(Saved data entries)
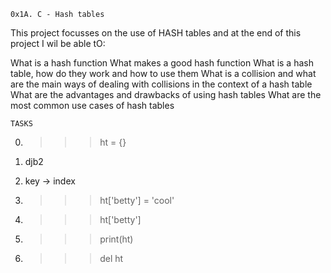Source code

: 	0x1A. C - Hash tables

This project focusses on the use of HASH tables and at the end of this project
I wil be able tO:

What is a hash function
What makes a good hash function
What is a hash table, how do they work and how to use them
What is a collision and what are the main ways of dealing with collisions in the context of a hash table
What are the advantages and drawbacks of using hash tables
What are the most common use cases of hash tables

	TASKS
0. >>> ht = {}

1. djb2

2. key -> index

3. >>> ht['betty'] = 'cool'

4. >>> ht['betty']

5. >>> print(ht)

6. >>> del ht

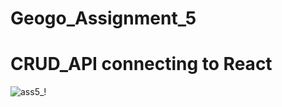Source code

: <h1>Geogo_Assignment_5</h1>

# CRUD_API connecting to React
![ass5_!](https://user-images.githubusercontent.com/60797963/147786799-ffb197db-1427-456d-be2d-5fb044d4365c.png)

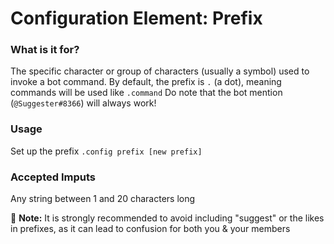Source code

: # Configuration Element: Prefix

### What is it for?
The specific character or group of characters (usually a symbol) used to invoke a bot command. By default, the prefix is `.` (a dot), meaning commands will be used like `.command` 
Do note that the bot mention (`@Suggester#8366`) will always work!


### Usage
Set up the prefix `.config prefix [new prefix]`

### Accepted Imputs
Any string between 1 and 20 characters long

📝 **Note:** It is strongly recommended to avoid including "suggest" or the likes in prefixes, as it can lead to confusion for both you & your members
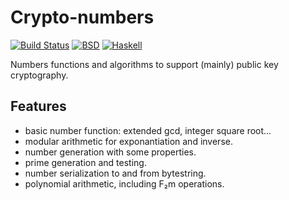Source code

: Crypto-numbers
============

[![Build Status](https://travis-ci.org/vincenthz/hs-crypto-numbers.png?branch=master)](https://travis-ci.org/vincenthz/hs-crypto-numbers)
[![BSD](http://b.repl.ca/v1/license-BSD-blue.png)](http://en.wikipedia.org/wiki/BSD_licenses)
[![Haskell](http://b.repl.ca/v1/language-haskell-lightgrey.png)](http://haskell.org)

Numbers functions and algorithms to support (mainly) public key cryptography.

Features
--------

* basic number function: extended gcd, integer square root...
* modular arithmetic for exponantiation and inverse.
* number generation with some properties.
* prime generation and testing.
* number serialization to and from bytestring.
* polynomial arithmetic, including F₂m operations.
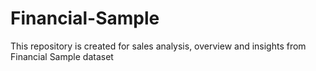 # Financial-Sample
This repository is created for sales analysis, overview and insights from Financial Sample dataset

▸ **Goal of the exercise**
Extract each line from the entries above that contains the string "repl".

▸ **Exercise answer**
[![BSD](http://b.repl.ca/v1/license-BSD-blue.png)](http://en.wikipedia.org/wiki/BSD_licenses)
[![Haskell](http://b.repl.ca/v1/language-haskell-lightgrey.png)](http://haskell.org)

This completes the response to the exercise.